ROI Dimension | Traditional BI | Gen AI-Enabled EI |
---|---|---|
Insight Timing | Retrospective | Real-time & Predictive |
Decision Speed | Manual, delayed | Automated, accelerated |
Operational Efficiency | Dashboard-driven | Outcome-driven automation |
Customer Experience | Segment-level personalization | Hyper-personalization at scale |
Innovation | Limited to trends analysis | AI-driven ideation & product development |
Case in Point: Klarna & Coca-Cola
The whitepaper details how Klarna used Gen AI to reinvent customer support. Facing an 85% surge in inquiries across 45 markets, Klarna implemented a Gen AI-powered support system. The results?
- 67% of customer queries resolved without human intervention
- 78% reduction in response times
- 54% cost reduction per interaction
- 22% increase in customer satisfaction
Klarna’s ROI was not just operational but cultural with lower agent turnover and the emergence of new roles like AI trainers. Here, Gen AI redefined ROI by improving both tangible metrics and intangible workforce value.

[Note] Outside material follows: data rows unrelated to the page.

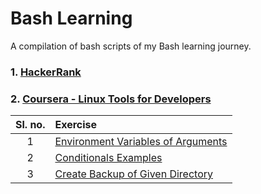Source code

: # Bash Learning
A compilation of bash scripts of my Bash learning journey.

### 1. [HackerRank](./HackerRank)

### 2. [Coursera - Linux Tools for Developers](./Coursera-LinuxToolsForDevelopers)
|Sl. no.|Exercise|
|:--:|:--|
|1|[Environment Variables of Arguments](./Coursera-LinuxToolsForDevelopers/Env-Var.sh)|
|2|[Conditionals Examples](./Coursera-LinuxToolsForDevelopers/Conditionals)|
|3|[Create Backup of Given Directory](./Coursera-LinuxToolsForDevelopers/Create-Backup.sh)
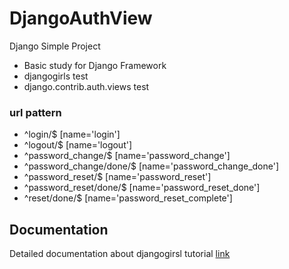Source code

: # DjangoAuthView

Django Simple Project
* Basic study for Django Framework
* djangogirls test 
* django.contrib.auth.views test

### url pattern ###

* ^login/$ [name='login']
* ^logout/$ [name='logout']
* ^password_change/$ [name='password_change']
* ^password_change/done/$ [name='password_change_done']
* ^password_reset/$ [name='password_reset']
* ^password_reset/done/$ [name='password_reset_done']
* ^reset/done/$ [name='password_reset_complete']


## Documentation
Detailed documentation about djangogirsl tutorial [link](https://tutorial.djangogirls.org/ko/)

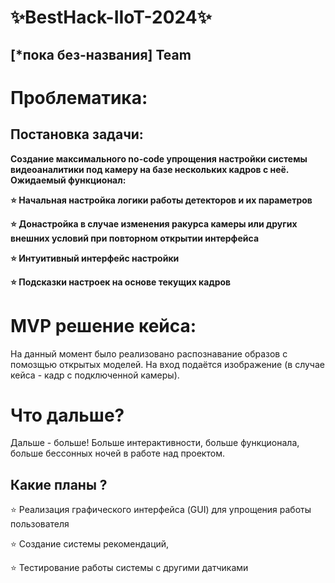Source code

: # ✨BestHack-IIoT-2024✨ 
## [*пока без-названия] Team  


<h1>Проблематика:</h1>

<h2>Постановка задачи:</h2>
<b>Создание максимального no-code упрощения настройки системы видеоаналитики под камеру на базе нескольких кадров с неё.
Ожидаемый функционал:
  
⭐️  Начальная настройка логики работы детекторов и их параметров

⭐️  Донастройка в случае изменения ракурса камеры или других внешних условий при повторном открытии интерфейса 

⭐️  Интуитивный интерфейс настройки

⭐️  Подсказки настроек на основе текущих кадров</b>

<h1>MVP решение кейса:</h1>

На данный момент было реализовано распознавание образов с помозщью открытых моделей. На вход подаётся изображение (в случае кейса - кадр с подключенной камеры).

<h1>Что дальше?</h1>

Дальше - больше! Больше интерактивности, больше функционала, больше бессонных ночей в работе над проектом.

<h2>Какие планы ?</h2>

⭐️ Реализация графического интерфейса (GUI) для упрощения работы пользователя

⭐️ Создание системы рекомендаций, 

⭐️ Тестирование работы системы с другими датчиками
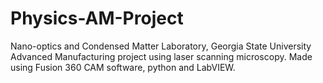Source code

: # Physics-AM-Project
Nano-optics and Condensed Matter Laboratory, Georgia State University
Advanced Manufacturing project using laser scanning microscopy.
Made using Fusion 360 CAM software, python and LabVIEW.
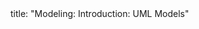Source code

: <frontmatter>
title: "Modeling: Introduction: UML Models"
</frontmatter>

<include src="unit-inPage-asFlat.md" boilerplate />
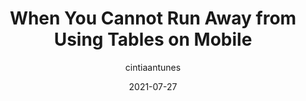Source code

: ---
author: cintiaantunes
date: 2021-07-27
permalink: false
publisher: uxdesigncc
tags:
  - layout
  - user-experience
target_url: https://uxdesign.cc/when-you-cannot-runaway-of-using-tables-on-mobile-630923bcea72
title: When You Cannot Run Away from Using Tables on Mobile
---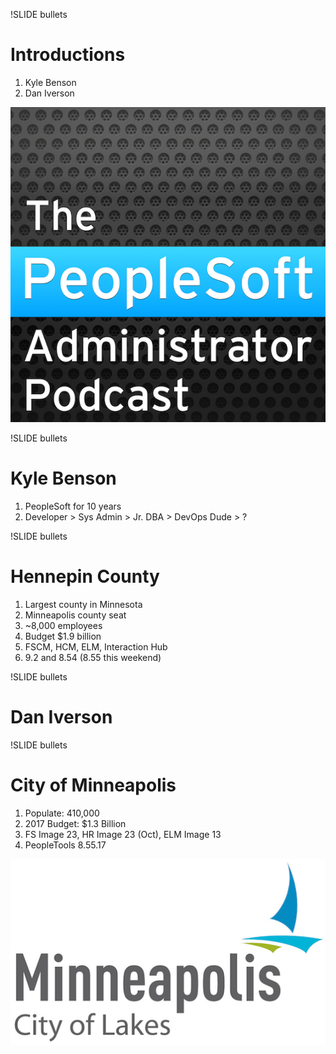 !SLIDE bullets 

# Introductions

1. Kyle Benson
1. Dan Iverson

![.podcastlogo Podcast Logo](../_images/podcast.png)

!SLIDE bullets

# Kyle Benson

1. PeopleSoft for 10 years
1. Developer > Sys Admin > Jr. DBA > DevOps Dude > ?

!SLIDE bullets

# Hennepin County

1. Largest county in Minnesota
1. Minneapolis county seat
1. ~8,000 employees
1. Budget $1.9 billion
1. FSCM, HCM, ELM, Interaction Hub
1. 9.2 and 8.54 (8.55 this weekend)

!SLIDE bullets

# Dan Iverson

!SLIDE bullets

# City of Minneapolis

1. Populate: 410,000 
1. 2017 Budget: $1.3 Billion
1. FS Image 23, HR Image 23 (Oct), ELM Image 13
1. PeopleTools 8.55.17

![.smallright](../_images/cityofmpls.png)
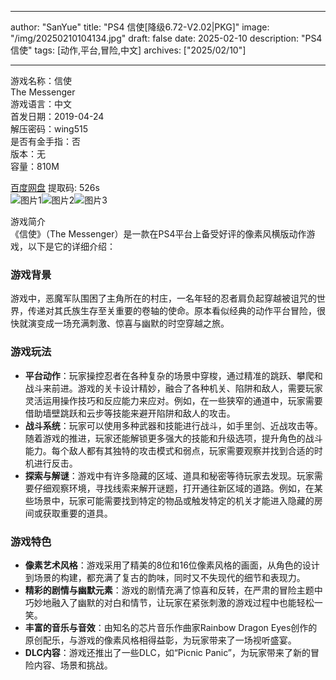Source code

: 
---
author: "SanYue"
title: "PS4 信使[降级6.72-V2.02|PKG]"
image: "/img/20250210104134.jpg"
draft: false
date: 2025-02-10
description: "PS4 信使"
tags: [动作,平台,冒险,中文]
archives: ["2025/02/10"]

---

游戏名称：信使   
The Messenger    
游戏语言：中文  
首发日期：2019-04-24  
解压密码：wing515  
是否有金手指：否  
版本：无   
容量：810M

[百度网盘](https://pan.baidu.com/s/1vaxyFuOsyF0ACSGL8GtUcg) 提取码: 526s  
![图片1](/img/9b6f48.jpg)![图片2](/img/0cdb92.jpg)![图片3](/img/8f80a4.jpg)  

游戏简介  
《信使》（The Messenger）是一款在PS4平台上备受好评的像素风横版动作游戏，以下是它的详细介绍：

### 游戏背景
游戏中，恶魔军队围困了主角所在的村庄，一名年轻的忍者肩负起穿越被诅咒的世界，传递对其氏族生存至关重要的卷轴的使命。原本看似经典的动作平台冒险，很快就演变成一场充满刺激、惊喜与幽默的时空穿越之旅。

### 游戏玩法
- **平台动作**：玩家操控忍者在各种复杂的场景中穿梭，通过精准的跳跃、攀爬和战斗来前进。游戏的关卡设计精妙，融合了各种机关、陷阱和敌人，需要玩家灵活运用操作技巧和反应能力来应对。例如，在一些狭窄的通道中，玩家需要借助墙壁跳跃和云步等技能来避开陷阱和敌人的攻击。
- **战斗系统**：玩家可以使用多种武器和技能进行战斗，如手里剑、近战攻击等。随着游戏的推进，玩家还能解锁更多强大的技能和升级选项，提升角色的战斗能力。每个敌人都有其独特的攻击模式和弱点，玩家需要观察并找到合适的时机进行反击。
- **探索与解谜**：游戏中有许多隐藏的区域、道具和秘密等待玩家去发现。玩家需要仔细观察环境，寻找线索来解开谜题，打开通往新区域的道路。例如，在某些场景中，玩家可能需要找到特定的物品或触发特定的机关才能进入隐藏的房间或获取重要的道具。

### 游戏特色
- **像素艺术风格**：游戏采用了精美的8位和16位像素风格的画面，从角色的设计到场景的构建，都充满了复古的韵味，同时又不失现代的细节和表现力。
- **精彩的剧情与幽默元素**：游戏的剧情充满了惊喜和反转，在严肃的冒险主题中巧妙地融入了幽默的对白和情节，让玩家在紧张刺激的游戏过程中也能轻松一笑。
- **丰富的音乐与音效**：由知名的芯片音乐作曲家Rainbow Dragon Eyes创作的原创配乐，与游戏的像素风格相得益彰，为玩家带来了一场视听盛宴。
- **DLC内容**：游戏还推出了一些DLC，如“Picnic Panic”，为玩家带来了新的冒险内容、场景和挑战。
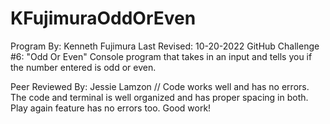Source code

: # KFujimuraOddOrEven
Program By: Kenneth Fujimura
Last Revised: 10-20-2022
GitHub Challenge #6: "Odd Or Even"
Console program that takes in an input and tells you if the number entered is odd or even.

Peer Reviewed By: Jessie Lamzon //
Code works well and has no errors.  The code and terminal is well organized and has proper spacing in both.  Play again feature has no errors too.  Good work!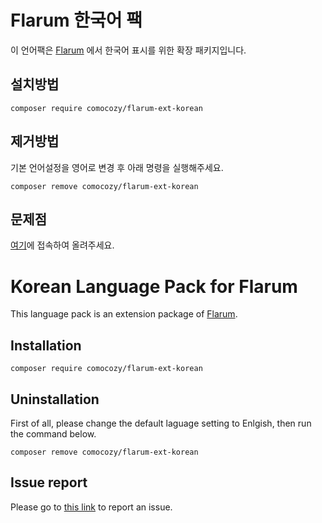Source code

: # Flarum 한국어 팩
이 언어팩은 [Flarum](http://flarum.org/) 에서 한국어 표시를 위한 확장 패키지입니다.

## 설치방법

    composer require comocozy/flarum-ext-korean

## 제거방법

기본 언어설정을 영어로 변경 후 아래 명령을 실행해주세요.  

    composer remove comocozy/flarum-ext-korean

## 문제점

[여기](https://github.com/Comocozy/flarum-ext-korean/issues)에 접속하여 올려주세요.

# Korean Language Pack for Flarum
This language pack is an extension package of [Flarum](http://flarum.org/).

## Installation

    composer require comocozy/flarum-ext-korean

## Uninstallation

First of all, please change the default laguage setting to Enlgish, then run the command below.  

    composer remove comocozy/flarum-ext-korean

## Issue report

Please go to [this link](https://github.com/Comocozy/flarum-ext-korean/issues) to report an issue.
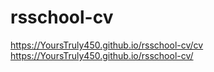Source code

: # rsschool-cv
https://YoursTruly450.github.io/rsschool-cv/cv
https://YoursTruly450.github.io/rsschool-cv/
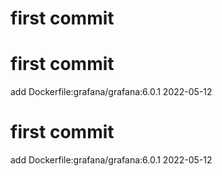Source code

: # first commit
# first commit
add Dockerfile:grafana/grafana:6.0.1 2022-05-12
# first commit
add Dockerfile:grafana/grafana:6.0.1 2022-05-12
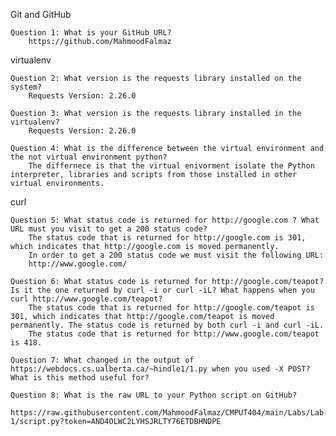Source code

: Git and GitHub

    Question 1: What is your GitHub URL?
        https://github.com/MahmoodFalmaz

virtualenv

    Question 2: What version is the requests library installed on the system?
        Requests Version: 2.26.0

    Question 3: What version is the requests library installed in the virtualenv?
        Requests Version: 2.26.0

    Question 4: What is the difference between the virtual environment and the not virtual environment python?
        The differnece is that the virtual enivorment isolate the Python interpreter, libraries and scripts from those installed in other virtual environments. 


curl

    Question 5: What status code is returned for http://google.com ? What URL must you visit to get a 200 status code?
        The status code that is returned for http://google.com is 301, which indicates that http://google.com is moved permanently.
        In order to get a 200 status code we must visit the following URL: 
        http://www.google.com/

    Question 6: What status code is returned for http://google.com/teapot? Is it the one returned by curl -i or curl -iL? What happens when you curl http://www.google.com/teapot?
        The status code that is returned for http://google.com/teapot is 301, which indicates that http://google.com/teapot is moved permanently. The status code is returned by both curl -i and curl -iL. 
        The status code that is returned for http://www.google.com/teapot is 418.

    Question 7: What changed in the output of https://webdocs.cs.ualberta.ca/~hindle1/1.py when you used -X POST? What is this method useful for?

    Question 8: What is the raw URL to your Python script on GitHub?
        https://raw.githubusercontent.com/MahmoodFalmaz/CMPUT404/main/Labs/Lab-1/script.py?token=AND4OLWC2LYHSJRLTY76ETDBHNDPE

Similarly, Coca-Cola cut content production time by 30% and improved campaign A/B testing capacity by 40%, thanks to a Gen AI platform integrated with brand assets and creative workflows. ROI wasn’t limited to speed and savings; it included scalability, brand coherence, and employee satisfaction.
Introducing Outcomes as a Service (OaaS)
Perhaps the most radical shift outlined is the move from platform implementation to Outcomes as a Service (OaaS). Here, vendors are evaluated not by technical delivery, but by impact on KPIs—from revenue uplift to cost savings.
Example Transformations Under OaaS Model:
- Supply Chain Optimization: From installing automation tools to targeting “15% reduction in inventory carrying cost.”
- Financial Forecasting: From delivering an AI model to ensuring “10% improvement in forecast accuracy.”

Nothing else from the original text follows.